John Hasbrouck's headstone shared with his wife and four children. Inscriptions on the stone include John 6:37, "Him that commeth unto me, I will in no wise cast out" and John 4:8, "God is love." New Paltz Rural Cemetery.
Notes
[1] Records of the Reformed Church of New Paltz, vol. 9: John’s daughter Margaret was baptized first, on August 29, 1858 (image 107-108), and John was baptized on November 25, 1859 (image 109-110). Volume 9 also lists the marriage of John and “Sally” Hasbrouck (image 157). According to Heidgerd’s Black History Part 2, 10: Sarah Hasbrouck was baptized September 11, 1884 (their daughter Sarah Jane is consistently listed as Sarah Jane or Sarah J. in other records, so the baptismal entry is believed to be the mother).
[2] New Paltz Times, July 1, 1864.
[3] 1870 US Census for Hudson, New York for Margaret’s residence with the Fairchilds. Samuel’s name appears in Hasbrouck Account Book 2, image 68. Regarding Margaret’s house, see New Paltz Independent, November 18, 1982 and 1910 U.S. Federal Census for New Paltz. For Almira, see 1900 and 1910 US Censuses and 1915 New York State Census for the Hudson River State Hospital, Poughkeepsie, New York. See also the 1875 New York State Census for the New York State Homeopathic Hospital for the Insane for Town of Wallkill, Orange County, New York.

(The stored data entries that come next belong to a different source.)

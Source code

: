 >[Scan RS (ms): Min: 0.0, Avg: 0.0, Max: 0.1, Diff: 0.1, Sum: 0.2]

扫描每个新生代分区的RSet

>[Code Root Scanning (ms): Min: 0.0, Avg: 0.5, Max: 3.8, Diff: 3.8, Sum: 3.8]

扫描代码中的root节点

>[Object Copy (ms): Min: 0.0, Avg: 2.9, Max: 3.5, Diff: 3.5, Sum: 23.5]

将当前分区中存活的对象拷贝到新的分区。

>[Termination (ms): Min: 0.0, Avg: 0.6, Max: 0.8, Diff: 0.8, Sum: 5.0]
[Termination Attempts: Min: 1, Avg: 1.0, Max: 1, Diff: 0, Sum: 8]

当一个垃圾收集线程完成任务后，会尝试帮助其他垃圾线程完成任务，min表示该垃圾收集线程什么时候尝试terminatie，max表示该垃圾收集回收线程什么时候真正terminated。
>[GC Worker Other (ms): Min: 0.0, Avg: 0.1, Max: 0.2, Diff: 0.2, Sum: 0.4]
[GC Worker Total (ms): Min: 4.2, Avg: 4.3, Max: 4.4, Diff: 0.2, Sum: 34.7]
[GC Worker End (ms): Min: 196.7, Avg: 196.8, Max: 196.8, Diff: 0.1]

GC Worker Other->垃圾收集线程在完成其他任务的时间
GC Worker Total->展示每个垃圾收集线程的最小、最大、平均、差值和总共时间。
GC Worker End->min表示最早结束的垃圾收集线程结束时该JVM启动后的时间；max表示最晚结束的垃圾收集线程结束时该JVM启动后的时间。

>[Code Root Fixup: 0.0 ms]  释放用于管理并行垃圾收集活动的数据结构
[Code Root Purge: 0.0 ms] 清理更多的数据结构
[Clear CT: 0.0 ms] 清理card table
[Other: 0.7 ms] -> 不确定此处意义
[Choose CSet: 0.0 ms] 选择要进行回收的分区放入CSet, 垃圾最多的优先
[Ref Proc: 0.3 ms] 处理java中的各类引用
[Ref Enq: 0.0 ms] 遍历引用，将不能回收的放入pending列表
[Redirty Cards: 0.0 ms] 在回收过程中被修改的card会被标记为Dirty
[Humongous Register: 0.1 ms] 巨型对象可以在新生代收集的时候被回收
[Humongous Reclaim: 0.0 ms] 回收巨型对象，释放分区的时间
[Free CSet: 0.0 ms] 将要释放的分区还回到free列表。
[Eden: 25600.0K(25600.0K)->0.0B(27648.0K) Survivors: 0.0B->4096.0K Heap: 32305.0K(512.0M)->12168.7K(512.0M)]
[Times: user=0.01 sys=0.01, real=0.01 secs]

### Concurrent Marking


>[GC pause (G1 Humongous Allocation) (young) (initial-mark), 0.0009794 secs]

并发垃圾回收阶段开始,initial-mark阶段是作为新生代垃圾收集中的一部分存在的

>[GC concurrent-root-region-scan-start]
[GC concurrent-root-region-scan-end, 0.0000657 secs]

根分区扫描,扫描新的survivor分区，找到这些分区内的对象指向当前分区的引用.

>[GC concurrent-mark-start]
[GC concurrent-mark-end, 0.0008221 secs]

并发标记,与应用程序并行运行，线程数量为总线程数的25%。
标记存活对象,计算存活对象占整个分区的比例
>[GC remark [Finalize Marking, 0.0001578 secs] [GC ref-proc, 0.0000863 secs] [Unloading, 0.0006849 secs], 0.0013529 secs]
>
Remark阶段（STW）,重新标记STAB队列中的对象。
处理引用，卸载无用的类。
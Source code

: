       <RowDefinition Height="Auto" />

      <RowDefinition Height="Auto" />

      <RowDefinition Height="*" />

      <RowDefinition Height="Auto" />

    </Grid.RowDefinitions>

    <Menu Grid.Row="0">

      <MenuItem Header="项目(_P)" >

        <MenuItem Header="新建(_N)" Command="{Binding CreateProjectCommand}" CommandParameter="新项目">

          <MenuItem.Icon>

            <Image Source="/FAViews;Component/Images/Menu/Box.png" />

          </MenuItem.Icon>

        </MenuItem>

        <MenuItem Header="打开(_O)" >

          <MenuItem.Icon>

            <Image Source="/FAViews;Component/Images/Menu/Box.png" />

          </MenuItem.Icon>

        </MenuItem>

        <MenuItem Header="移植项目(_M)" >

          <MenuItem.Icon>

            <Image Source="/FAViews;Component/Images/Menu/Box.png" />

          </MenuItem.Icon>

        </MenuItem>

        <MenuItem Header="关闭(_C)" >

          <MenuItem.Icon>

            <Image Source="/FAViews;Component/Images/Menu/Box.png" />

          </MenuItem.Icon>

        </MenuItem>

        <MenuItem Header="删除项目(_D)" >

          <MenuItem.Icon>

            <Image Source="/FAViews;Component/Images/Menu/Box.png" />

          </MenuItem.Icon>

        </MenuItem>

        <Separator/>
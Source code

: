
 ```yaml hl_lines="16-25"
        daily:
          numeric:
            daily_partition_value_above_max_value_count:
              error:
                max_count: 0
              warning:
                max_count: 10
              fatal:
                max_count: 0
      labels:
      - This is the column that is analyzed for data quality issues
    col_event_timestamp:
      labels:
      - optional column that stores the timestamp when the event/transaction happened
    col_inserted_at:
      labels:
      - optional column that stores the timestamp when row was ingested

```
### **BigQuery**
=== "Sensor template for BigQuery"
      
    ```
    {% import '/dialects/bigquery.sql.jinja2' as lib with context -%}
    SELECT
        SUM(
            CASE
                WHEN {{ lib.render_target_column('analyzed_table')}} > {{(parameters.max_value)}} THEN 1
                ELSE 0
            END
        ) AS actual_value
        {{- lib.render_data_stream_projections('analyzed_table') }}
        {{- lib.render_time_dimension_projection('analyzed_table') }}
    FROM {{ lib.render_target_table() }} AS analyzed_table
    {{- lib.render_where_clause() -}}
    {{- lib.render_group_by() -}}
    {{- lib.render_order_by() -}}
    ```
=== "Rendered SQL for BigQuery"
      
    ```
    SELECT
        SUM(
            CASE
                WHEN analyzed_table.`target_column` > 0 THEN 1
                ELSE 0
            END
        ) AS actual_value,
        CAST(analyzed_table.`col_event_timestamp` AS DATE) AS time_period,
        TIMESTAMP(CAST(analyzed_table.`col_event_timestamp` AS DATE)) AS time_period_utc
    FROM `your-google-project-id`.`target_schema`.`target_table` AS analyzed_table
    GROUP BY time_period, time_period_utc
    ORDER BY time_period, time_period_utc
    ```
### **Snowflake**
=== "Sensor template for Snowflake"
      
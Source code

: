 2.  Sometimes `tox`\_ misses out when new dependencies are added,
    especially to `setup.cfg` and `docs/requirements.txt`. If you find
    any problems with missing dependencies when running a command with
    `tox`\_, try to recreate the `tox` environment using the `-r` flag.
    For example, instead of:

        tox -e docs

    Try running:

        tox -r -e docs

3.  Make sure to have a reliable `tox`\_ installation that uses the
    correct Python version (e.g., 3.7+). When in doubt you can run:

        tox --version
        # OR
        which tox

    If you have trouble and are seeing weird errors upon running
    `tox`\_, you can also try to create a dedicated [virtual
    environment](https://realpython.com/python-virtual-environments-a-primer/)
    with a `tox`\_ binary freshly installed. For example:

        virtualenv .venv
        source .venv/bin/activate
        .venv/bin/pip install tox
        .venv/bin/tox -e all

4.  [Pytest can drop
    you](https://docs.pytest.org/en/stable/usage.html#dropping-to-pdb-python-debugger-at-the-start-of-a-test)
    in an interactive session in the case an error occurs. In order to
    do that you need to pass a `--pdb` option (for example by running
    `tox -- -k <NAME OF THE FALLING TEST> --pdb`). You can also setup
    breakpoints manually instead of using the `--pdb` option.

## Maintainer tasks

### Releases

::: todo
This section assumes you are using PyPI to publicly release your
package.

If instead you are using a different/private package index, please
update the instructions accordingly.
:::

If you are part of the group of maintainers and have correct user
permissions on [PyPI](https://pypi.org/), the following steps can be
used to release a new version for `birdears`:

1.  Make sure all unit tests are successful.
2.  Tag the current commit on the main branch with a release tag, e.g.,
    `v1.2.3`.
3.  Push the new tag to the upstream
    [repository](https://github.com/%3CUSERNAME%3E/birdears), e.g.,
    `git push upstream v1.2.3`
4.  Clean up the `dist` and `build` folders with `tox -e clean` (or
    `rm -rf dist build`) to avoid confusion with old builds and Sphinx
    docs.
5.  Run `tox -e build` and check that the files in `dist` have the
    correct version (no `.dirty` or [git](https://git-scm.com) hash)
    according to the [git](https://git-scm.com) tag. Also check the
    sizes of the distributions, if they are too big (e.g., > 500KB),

[4] According to the Peter Harp article cited earlier, Almira had been a cook for New York Governor Charles Evans Hughes, who served in that role between 1907 and 1910. Considering the extent of her stays in psychiatric hospitals, Harp seems to have confused Almira’s name with Margaret’s. In fact, in a different “Horse and Buggy Days” article, in the New Paltz News dated November 22, 1968, Harp wrote that Margaret had worked for the governor. Jesse Elting DuBois remembered Margaret with a note on the back of a photo of him as a child with her, ca. 1900, belonging to Dina DuBois. A second copy of the photograph was gifted to HHS by Dina DuBois in 2017.
[5] Harp article dated November 1, 1972, cited earlier.
[6] New Paltz Independent, August 7, 1879.
[7] New Paltz Times, August 7, 1879, cited earlier.
[8] Records of the Reformed Church of New Paltz, vol. 9, image 218.